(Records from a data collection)
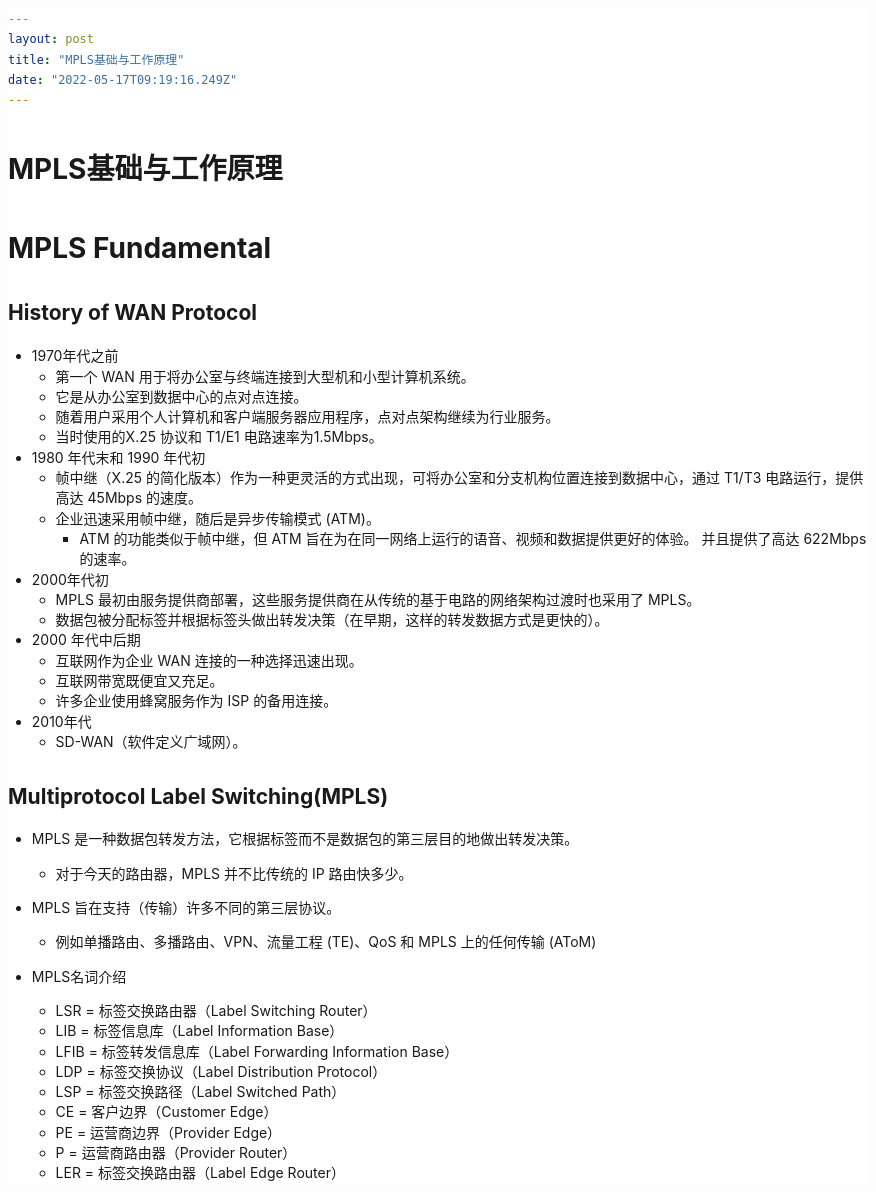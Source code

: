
 ```yaml
---
layout: post
title: "MPLS基础与工作原理"
date: "2022-05-17T09:19:16.249Z"
---
```

MPLS基础与工作原理
===========

MPLS Fundamental
================

History of WAN Protocol
-----------------------

*   1970年代之前
    *   第一个 WAN 用于将办公室与终端连接到大型机和小型计算机系统。
    *   它是从办公室到数据中心的点对点连接。
    *   随着用户采用个人计算机和客户端服务器应用程序，点对点架构继续为行业服务。
    *   当时使用的X.25 协议和 T1/E1 电路速率为1.5Mbps。
*   1980 年代末和 1990 年代初
    *   帧中继（X.25 的简化版本）作为一种更灵活的方式出现，可将办公室和分支机构位置连接到数据中心，通过 T1/T3 电路运行，提供高达 45Mbps 的速度。
    *   企业迅速采用帧中继，随后是异步传输模式 (ATM)。
        *   ATM 的功能类似于帧中继，但 ATM 旨在为在同一网络上运行的语音、视频和数据提供更好的体验。 并且提供了高达 622Mbps的速率。
*   2000年代初
    *   MPLS 最初由服务提供商部署，这些服务提供商在从传统的基于电路的网络架构过渡时也采用了 MPLS。
    *   数据包被分配标签并根据标签头做出转发决策（在早期，这样的转发数据方式是更快的）。
*   2000 年代中后期
    *   互联网作为企业 WAN 连接的一种选择迅速出现。
    *   互联网带宽既便宜又充足。
    *   许多企业使用蜂窝服务作为 ISP 的备用连接。
*   2010年代
    *   SD-WAN（软件定义广域网）。

Multiprotocol Label Switching(MPLS)
-----------------------------------

*   MPLS 是一种数据包转发方法，它根据标签而不是数据包的第三层目的地做出转发决策。
    
    *   对于今天的路由器，MPLS 并不比传统的 IP 路由快多少。
*   MPLS 旨在支持（传输）许多不同的第三层协议。
    
    *   例如单播路由、多播路由、VPN、流量工程 (TE)、QoS 和 MPLS 上的任何传输 (AToM)
*   MPLS名词介绍
    
    *   LSR = 标签交换路由器（Label Switching Router）
    *   LIB = 标签信息库（Label Information Base）
    *   LFIB = 标签转发信息库（Label Forwarding Information Base）
    *   LDP = 标签交换协议（Label Distribution Protocol）
    *   LSP = 标签交换路径（Label Switched Path）
    *   CE = 客户边界（Customer Edge）
    *   PE = 运营商边界（Provider Edge）
    *   P = 运营商路由器（Provider Router）
    *   LER = 标签交换路由器（Label Edge Router）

_What is expected_
Restate each entry word for word; pictures stay out of the copy.

_Answer for the task_
Source code

:
 ```yaml
---
layout: post
title: "MPLS基础与工作原理"
date: "2022-05-17T09:19:16.249Z"
---
```

MPLS基础与工作原理
===========

MPLS Fundamental
================

History of WAN Protocol
-----------------------

*   1970年代之前
    *   第一个 WAN 用于将办公室与终端连接到大型机和小型计算机系统。
    *   它是从办公室到数据中心的点对点连接。
    *   随着用户采用个人计算机和客户端服务器应用程序，点对点架构继续为行业服务。
    *   当时使用的X.25 协议和 T1/E1 电路速率为1.5Mbps。
*   1980 年代末和 1990 年代初
    *   帧中继（X.25 的简化版本）作为一种更灵活的方式出现，可将办公室和分支机构位置连接到数据中心，通过 T1/T3 电路运行，提供高达 45Mbps 的速度。
    *   企业迅速采用帧中继，随后是异步传输模式 (ATM)。
        *   ATM 的功能类似于帧中继，但 ATM 旨在为在同一网络上运行的语音、视频和数据提供更好的体验。 并且提供了高达 622Mbps的速率。
*   2000年代初
    *   MPLS 最初由服务提供商部署，这些服务提供商在从传统的基于电路的网络架构过渡时也采用了 MPLS。
    *   数据包被分配标签并根据标签头做出转发决策（在早期，这样的转发数据方式是更快的）。
*   2000 年代中后期
    *   互联网作为企业 WAN 连接的一种选择迅速出现。
    *   互联网带宽既便宜又充足。
    *   许多企业使用蜂窝服务作为 ISP 的备用连接。
*   2010年代
    *   SD-WAN（软件定义广域网）。

Multiprotocol Label Switching(MPLS)
-----------------------------------

*   MPLS 是一种数据包转发方法，它根据标签而不是数据包的第三层目的地做出转发决策。
    
    *   对于今天的路由器，MPLS 并不比传统的 IP 路由快多少。
*   MPLS 旨在支持（传输）许多不同的第三层协议。
    
    *   例如单播路由、多播路由、VPN、流量工程 (TE)、QoS 和 MPLS 上的任何传输 (AToM)
*   MPLS名词介绍
    
    *   LSR = 标签交换路由器（Label Switching Router）
    *   LIB = 标签信息库（Label Information Base）
    *   LFIB = 标签转发信息库（Label Forwarding Information Base）
    *   LDP = 标签交换协议（Label Distribution Protocol）
    *   LSP = 标签交换路径（Label Switched Path）
    *   CE = 客户边界（Customer Edge）
    *   PE = 运营商边界（Provider Edge）
    *   P = 运营商路由器（Provider Router）
    *   LER = 标签交换路由器（Label Edge Router）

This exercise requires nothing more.